Orthogonal multi-testing

hgm · Post by **hgm** » Fri Apr 10, 2009 3:47 pm

Suppose you want to evaluate 4 possible changes to your engine, and your target is to play-test them to see if they deliver an improvement of at least 1% (score-wise) with 84% confidence. To get a score error of 1%, you need 1600 games in your standard gauntlet (40%/sqrt(1600)=1%). But you need to base your verdict on the difference of two gauntlets (with and without the change), and the statistical error in that is sqrt(2) as large as in the individual results. So you need 2 times as many games in each gauntlet, i.e. two gauntlets of 3200 games, one with the change, one without the change.

Now if you want to evaluate all four changes, you would have to repeat that 4 times. Well, would you really? It is enticing to reuse the result of the gauntlet without the change as a reference, and compare the result of the four 3200-game gauntlets with the changes to it, so that you do 5 x 3200 games in total. But this is very risky: if you happened to have a fluke in your reference gauntlet, so that it scored higher than it normally would, you would most likely reject every change you test for the rest of your life (or at least as long as you continue to compare to that reference, without re-doing it). If you are going to use a result multiple times, you better have a very high confidence in it.

So if you require the reference to have only half the error of the individual tests, it needs 4 times as many games as those. But in that case your acceptation or rejection of the change depends on the difference of two results with an unequal error.
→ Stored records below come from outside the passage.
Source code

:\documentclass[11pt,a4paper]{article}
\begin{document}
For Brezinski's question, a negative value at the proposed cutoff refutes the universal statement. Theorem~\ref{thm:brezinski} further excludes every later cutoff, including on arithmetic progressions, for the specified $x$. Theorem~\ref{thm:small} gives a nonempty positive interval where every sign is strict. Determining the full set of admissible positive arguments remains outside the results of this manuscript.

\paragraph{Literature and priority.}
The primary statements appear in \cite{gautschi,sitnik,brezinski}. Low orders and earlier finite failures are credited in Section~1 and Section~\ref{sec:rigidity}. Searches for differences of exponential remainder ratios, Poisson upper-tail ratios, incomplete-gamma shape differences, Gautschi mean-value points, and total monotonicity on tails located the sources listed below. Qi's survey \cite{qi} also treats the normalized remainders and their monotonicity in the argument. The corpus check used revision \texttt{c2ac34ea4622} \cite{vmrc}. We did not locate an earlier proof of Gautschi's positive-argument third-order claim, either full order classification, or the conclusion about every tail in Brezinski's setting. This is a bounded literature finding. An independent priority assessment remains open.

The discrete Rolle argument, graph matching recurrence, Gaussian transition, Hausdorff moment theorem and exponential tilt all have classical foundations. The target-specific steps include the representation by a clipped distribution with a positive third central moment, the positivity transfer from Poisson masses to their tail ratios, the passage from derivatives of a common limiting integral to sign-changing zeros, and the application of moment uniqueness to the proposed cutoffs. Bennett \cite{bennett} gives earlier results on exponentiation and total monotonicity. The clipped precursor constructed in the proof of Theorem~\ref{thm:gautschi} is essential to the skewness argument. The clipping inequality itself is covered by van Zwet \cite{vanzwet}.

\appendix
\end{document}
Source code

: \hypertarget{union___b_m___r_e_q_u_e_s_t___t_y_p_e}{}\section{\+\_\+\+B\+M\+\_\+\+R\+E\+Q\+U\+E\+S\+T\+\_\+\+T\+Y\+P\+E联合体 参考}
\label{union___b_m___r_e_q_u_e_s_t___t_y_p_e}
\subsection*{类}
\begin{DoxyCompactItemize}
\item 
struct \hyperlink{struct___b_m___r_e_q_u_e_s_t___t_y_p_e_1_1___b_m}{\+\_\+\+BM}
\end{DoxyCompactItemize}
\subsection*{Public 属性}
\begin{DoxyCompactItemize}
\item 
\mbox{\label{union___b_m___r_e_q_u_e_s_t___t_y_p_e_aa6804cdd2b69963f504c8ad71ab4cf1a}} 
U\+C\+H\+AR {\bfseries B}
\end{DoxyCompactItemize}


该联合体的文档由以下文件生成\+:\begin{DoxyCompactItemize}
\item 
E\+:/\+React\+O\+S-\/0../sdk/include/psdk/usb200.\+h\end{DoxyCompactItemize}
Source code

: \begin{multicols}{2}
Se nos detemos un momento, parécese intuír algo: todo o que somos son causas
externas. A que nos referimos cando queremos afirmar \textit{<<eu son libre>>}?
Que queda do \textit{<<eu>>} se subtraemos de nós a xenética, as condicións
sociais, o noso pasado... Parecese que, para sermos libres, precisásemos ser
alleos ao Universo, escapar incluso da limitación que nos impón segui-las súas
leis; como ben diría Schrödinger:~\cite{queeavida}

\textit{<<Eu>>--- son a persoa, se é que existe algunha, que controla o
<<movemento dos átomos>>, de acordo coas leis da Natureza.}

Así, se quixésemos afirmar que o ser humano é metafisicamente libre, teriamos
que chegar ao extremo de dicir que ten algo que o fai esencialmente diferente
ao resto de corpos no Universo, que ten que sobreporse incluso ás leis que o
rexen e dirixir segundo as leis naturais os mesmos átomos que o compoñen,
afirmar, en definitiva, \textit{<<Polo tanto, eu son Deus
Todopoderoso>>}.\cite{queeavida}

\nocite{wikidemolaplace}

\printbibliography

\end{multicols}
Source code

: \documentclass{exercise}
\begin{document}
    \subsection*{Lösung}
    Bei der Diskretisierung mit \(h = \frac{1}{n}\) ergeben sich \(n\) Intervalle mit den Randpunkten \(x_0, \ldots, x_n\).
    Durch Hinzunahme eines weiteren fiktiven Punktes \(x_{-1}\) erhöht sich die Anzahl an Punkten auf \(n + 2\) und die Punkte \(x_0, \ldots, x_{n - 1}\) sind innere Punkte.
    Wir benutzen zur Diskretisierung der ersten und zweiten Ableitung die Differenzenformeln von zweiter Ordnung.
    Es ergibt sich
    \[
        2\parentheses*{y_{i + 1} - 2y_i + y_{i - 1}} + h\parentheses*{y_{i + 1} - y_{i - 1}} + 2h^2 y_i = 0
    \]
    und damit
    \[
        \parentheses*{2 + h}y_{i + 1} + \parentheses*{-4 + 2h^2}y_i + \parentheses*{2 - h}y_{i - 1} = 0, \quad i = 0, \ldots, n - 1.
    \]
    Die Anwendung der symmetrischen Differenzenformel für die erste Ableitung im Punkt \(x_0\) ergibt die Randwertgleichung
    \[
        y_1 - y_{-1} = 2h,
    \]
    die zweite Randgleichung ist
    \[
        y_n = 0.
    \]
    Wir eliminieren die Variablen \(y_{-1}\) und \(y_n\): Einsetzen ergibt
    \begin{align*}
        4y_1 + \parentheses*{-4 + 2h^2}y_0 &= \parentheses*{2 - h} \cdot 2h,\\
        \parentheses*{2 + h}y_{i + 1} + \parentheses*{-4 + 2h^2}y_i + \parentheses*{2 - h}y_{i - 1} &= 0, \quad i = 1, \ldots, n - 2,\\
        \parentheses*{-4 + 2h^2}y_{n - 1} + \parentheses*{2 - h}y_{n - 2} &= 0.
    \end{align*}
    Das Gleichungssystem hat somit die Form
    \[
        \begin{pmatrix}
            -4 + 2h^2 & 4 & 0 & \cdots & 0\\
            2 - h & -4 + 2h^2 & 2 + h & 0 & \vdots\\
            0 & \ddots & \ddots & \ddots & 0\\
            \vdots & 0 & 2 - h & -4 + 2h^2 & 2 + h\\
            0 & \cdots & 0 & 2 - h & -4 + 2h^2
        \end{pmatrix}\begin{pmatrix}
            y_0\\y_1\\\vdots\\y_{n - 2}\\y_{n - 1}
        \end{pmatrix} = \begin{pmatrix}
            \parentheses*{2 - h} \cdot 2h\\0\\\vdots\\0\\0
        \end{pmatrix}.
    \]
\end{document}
You have to add 'according to Pythagoras', i.e. where two errors of 1% add to sqrt(2) = 1.4%, an error of 1% and 0.5% only add to sqrt(1*1 + 0.5*0.5) = sqrt(1.25) = 1.12%. So in stead of 2 times as many games in the gauntlets (compared to 1600) you would need only 1.25 times as many games to reduce the error in the difference back to 1%. So you could do four gauntlets of 2000 games with each of the changes, and one of 8000 games as a reference, or 16000 games in total.

That happens to be the same number of games as when you would have naively used five 3200-game gauntless, using the reference gauntlet 4 times, but much less sensitive for a total disaster due to a bad reference. You could get the same 1% error with even fewer games if you would not determine the reference with 4 times the number of games, but with 2 times. The error in the reference would then be sqrt(0.5) times that of a single-length gauntlet, and the error in the differences would be sqrt(1.5) times as large as the latter, requiring 1.5 times as many games to push it back to 1% (2400 games). But you would then only have to do 4 x 2400 + 1 x 4800 = 14400 games in total, not 16000. But the risk of correlated rejection of all changes due to a reference fluke would again be a bit larger.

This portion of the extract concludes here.